En cause d'appel, les époux [M] supportent les dépens de la procédure d'appel et sont condamnés in solidum à payer la somme de 1 000 euros à la société 1 001 vies habitat à titre d'indemnité de procédure.
PAR CES MOTIFS,
la cour statuant contradictoirement et par mise à disposition au greffe,
INFIRME le jugement déféré en toutes ses dispositions, sauf en ce qu'il a débouté M. [W] [M] et Mme [I] [T] épouse [M] de leur demande de remboursement au titre des régularisations de charges, constaté l'acquisition de la clause résolutoire et suspendu ses effets, et ordonné l'expulsion en cas de non-respect des modalités de règlement de la dette locative,
STATUANT A NOUVEAU,
DECLARE recevable l'action de M. [W] [M] et Mme [I] [T] épouse [M] au titre des régularisations de charges,
DEBOUTE M. [W] [M] et Mme [I] [T] épouse [M] de leur demande en paiement formée contre la société 1001 vies et habitat,
CONDAMNE in solidum M. [W] [M] et Mme [I] [T] épouse [M] à payer à la société 1 001 vies habitat la somme de 1 845,61 euros au titre des loyers et charges échus et impayés au 31 octobre 2018, outre intérêts au taux légal à compter de 1er août 2017,
REJETTE la demande de mise en conformité de la chaudière,
DEBOUTE M. [W] [M] et Mme [I] [T] épouse [M] de leur demande de dommages-intérêts à l'encontre de la société 1 001 vies habitat,
DIT que les effets de la clause résolutoire sont suspendus et autorise M. [W] [M] et Mme [I] [T] épouse [M] à se libérer de leur dette locative en 35 mensualités de 52 euros, et un dernier versement soldant la dette, en sus du loyer courant, payables au plus tard le 10 de chaque mois, et pour la première fois, le 10 du mois suivant la signification du présent arrêt,
DIT que faute pour M. [W] [M] et Mme [I] [T] épouse [M] de respecter les délais ainsi accordés, le solde de la dette deviendra immédiatement exigible, et la clause résolutoire reprendra son plein effet, entraînant la résiliation du bail, et permettant leur expulsion immédiate, ainsi que celle de tous occupants de leur chef, avec si nécessaire le concours de la force publique,
FIXE, faute pour M. [W] [M] et Mme [I] [T] épouse [M], de respecter les délais accordés, une indemnité d'occupation mensuelle d'occupation due de la résiliation du bail à la reprise effective des lieux au montant du loyer majoré des charges qui aurait été dû en cas de poursuite du bail,
CONDAMNE in solidum M. [W] [M] et Mme [I] [T] épouse [M] au paiement de celle-ci,
CONDAMNE in solidum M. [W] [M] et Mme [I] [T] épouse [M] aux dépens de première instance et d'appel,
CONDAMNE in solidum M. [W] [M] et Mme [I] [T] épouse [M] à payer à la société 1001 vies et habitat la somme de1 000 euros à titre d'indemnité procédurale.

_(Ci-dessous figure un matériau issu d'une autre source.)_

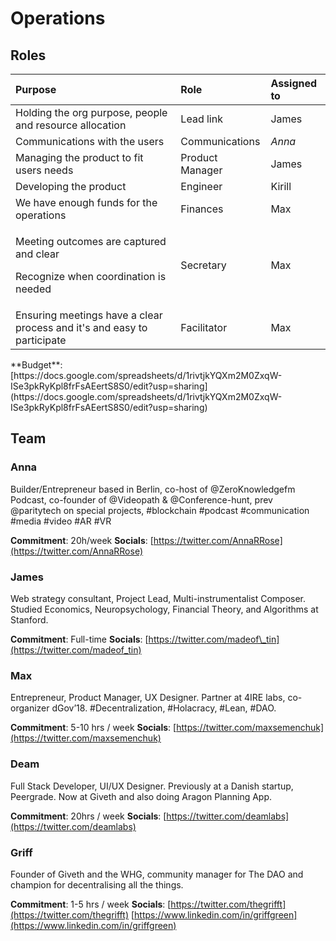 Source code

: # Operations

## Roles

<table>
  <thead>
    <tr>
      <th style="text-align:left">Purpose</th>
      <th style="text-align:left">Role</th>
      <th style="text-align:left">Assigned to</th>
    </tr>
  </thead>
  <tbody>
    <tr>
      <td style="text-align:left">Holding the org purpose, people and resource allocation</td>
      <td style="text-align:left">Lead link</td>
      <td style="text-align:left">James</td>
    </tr>
    <tr>
      <td style="text-align:left">Communications with the users</td>
      <td style="text-align:left">Communications</td>
      <td style="text-align:left"><em>Anna</em> 
      </td>
    </tr>
    <tr>
      <td style="text-align:left">Managing the product to fit users needs</td>
      <td style="text-align:left">Product Manager</td>
      <td style="text-align:left">James</td>
    </tr>
    <tr>
      <td style="text-align:left">Developing the product</td>
      <td style="text-align:left">Engineer</td>
      <td style="text-align:left">Kirill</td>
    </tr>
    <tr>
      <td style="text-align:left">We have enough funds for the operations</td>
      <td style="text-align:left">Finances</td>
      <td style="text-align:left">Max</td>
    </tr>
    <tr>
      <td style="text-align:left">
        <p>Meeting outcomes are captured and clear</p>
        <p>Recognize when coordination is needed</p>
      </td>
      <td style="text-align:left">Secretary</td>
      <td style="text-align:left">Max</td>
    </tr>
    <tr>
      <td style="text-align:left">Ensuring meetings have a clear process and it's and easy to participate</td>
      <td
      style="text-align:left">Facilitator</td>
        <td style="text-align:left">Max</td>
    </tr>
  </tbody>
</table>**Budget**: [https://docs.google.com/spreadsheets/d/1rivtjkYQXm2M0ZxqW-ISe3pkRyKpl8frFsAEertS8S0/edit?usp=sharing](https://docs.google.com/spreadsheets/d/1rivtjkYQXm2M0ZxqW-ISe3pkRyKpl8frFsAEertS8S0/edit?usp=sharing)

## Team

### Anna

Builder/Entrepreneur based in Berlin, co-host of @ZeroKnowledgefm Podcast, co-founder of @Videopath & @Conference-hunt, prev @paritytech on special projects, \#blockchain \#podcast \#communication \#media \#video \#AR \#VR

**Commitment**: 20h/week **Socials**: [https://twitter.com/AnnaRRose](https://twitter.com/AnnaRRose)

### James

Web strategy consultant, Project Lead, Multi-instrumentalist Composer. Studied Economics, Neuropsychology, Financial Theory, and Algorithms at Stanford.

**Commitment**: Full-time **Socials**: [https://twitter.com/madeof\_tin](https://twitter.com/madeof_tin)

### Max

Entrepreneur, Product Manager, UX Designer. Partner at 4IRE labs, co-organizer dGov’18. \#Decentralization, \#Holacracy, \#Lean, \#DAO.

**Commitment**: 5-10 hrs / week **Socials**: [https://twitter.com/maxsemenchuk](https://twitter.com/maxsemenchuk)

### Deam

Full Stack Developer, UI/UX Designer. Previously at a Danish startup, Peergrade. Now at Giveth and also doing Aragon Planning App.

**Commitment**: 20hrs / week **Socials**: [https://twitter.com/deamlabs](https://twitter.com/deamlabs)

### Griff

Founder of Giveth and the WHG, community manager for The DAO and champion for decentralising all the things.

**Commitment**: 1-5 hrs / week **Socials**: [https://twitter.com/thegrifft](https://twitter.com/thegrifft) [https://www.linkedin.com/in/griffgreen](https://www.linkedin.com/in/griffgreen)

- prononcé hors la présence du public par mise à disposition de l'arrêt au greffe de la cour, les parties en ayant été préalablement avisées dans les conditions prévues au deuxième alinéa de l'article 450 du code de procédure civile.
- signé par Monsieur Philippe JAVELAS, Président et par Mme SPECHT, greffier, auquel la minute de la décision a été remise par le magistrat signataire.